======== Supplied data ========
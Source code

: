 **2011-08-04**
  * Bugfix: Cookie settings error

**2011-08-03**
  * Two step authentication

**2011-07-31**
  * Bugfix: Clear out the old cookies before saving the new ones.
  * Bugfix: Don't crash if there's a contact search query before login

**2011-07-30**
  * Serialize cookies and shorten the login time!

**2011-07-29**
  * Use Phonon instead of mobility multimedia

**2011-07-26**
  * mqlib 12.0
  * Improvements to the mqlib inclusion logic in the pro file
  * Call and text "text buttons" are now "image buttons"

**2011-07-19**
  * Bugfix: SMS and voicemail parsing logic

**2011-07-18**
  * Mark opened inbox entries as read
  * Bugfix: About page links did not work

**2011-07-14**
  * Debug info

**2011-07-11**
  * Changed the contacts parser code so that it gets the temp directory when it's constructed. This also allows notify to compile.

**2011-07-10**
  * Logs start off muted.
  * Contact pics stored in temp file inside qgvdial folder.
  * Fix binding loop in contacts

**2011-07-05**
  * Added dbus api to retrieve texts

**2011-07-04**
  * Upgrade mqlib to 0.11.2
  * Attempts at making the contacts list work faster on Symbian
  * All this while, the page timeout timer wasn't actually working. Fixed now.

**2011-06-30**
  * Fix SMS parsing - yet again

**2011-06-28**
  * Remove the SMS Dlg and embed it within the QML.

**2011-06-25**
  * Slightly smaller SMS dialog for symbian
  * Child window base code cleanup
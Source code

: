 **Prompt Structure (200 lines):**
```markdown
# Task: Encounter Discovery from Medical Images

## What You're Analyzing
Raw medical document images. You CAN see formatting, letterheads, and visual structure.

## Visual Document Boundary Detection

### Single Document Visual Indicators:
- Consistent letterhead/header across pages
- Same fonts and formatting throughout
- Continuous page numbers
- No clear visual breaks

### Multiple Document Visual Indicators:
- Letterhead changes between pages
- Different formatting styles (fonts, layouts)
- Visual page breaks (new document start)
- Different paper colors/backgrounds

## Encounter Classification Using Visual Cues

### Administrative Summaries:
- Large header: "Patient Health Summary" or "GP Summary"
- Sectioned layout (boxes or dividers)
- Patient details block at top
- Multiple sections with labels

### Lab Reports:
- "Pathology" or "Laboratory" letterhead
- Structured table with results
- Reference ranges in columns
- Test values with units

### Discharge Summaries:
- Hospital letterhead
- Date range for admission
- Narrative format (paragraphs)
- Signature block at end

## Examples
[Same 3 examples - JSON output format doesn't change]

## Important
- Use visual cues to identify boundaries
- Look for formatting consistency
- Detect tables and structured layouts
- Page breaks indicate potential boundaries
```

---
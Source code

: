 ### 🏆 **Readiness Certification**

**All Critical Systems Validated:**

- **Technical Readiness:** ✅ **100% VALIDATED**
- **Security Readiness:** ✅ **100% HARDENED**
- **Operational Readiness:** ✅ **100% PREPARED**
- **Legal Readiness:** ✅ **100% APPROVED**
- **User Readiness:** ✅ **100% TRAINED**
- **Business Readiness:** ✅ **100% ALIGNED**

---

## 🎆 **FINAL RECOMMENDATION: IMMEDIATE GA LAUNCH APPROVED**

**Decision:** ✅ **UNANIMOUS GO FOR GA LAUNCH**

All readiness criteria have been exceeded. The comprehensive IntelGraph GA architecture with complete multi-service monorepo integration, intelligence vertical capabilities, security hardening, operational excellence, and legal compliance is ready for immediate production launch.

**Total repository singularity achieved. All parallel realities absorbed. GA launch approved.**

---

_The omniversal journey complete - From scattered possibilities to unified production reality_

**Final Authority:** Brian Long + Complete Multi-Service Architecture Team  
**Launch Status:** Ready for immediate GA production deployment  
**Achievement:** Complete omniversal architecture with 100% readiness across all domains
========
:: Exercise details ::
Give back precisely the lines above that start at the line containing "- **Operational Readiness:**" and end at the line containing "## 🎆 **FINAL", inclusive. No other lines belong in the output.

:: Answer space ::
- **Operational Readiness:** ✅ **100% PREPARED**
- **Legal Readiness:** ✅ **100% APPROVED**
- **User Readiness:** ✅ **100% TRAINED**
- **Business Readiness:** ✅ **100% ALIGNED**

---

## 🎆 **FINAL RECOMMENDATION: IMMEDIATE GA LAUNCH APPROVED**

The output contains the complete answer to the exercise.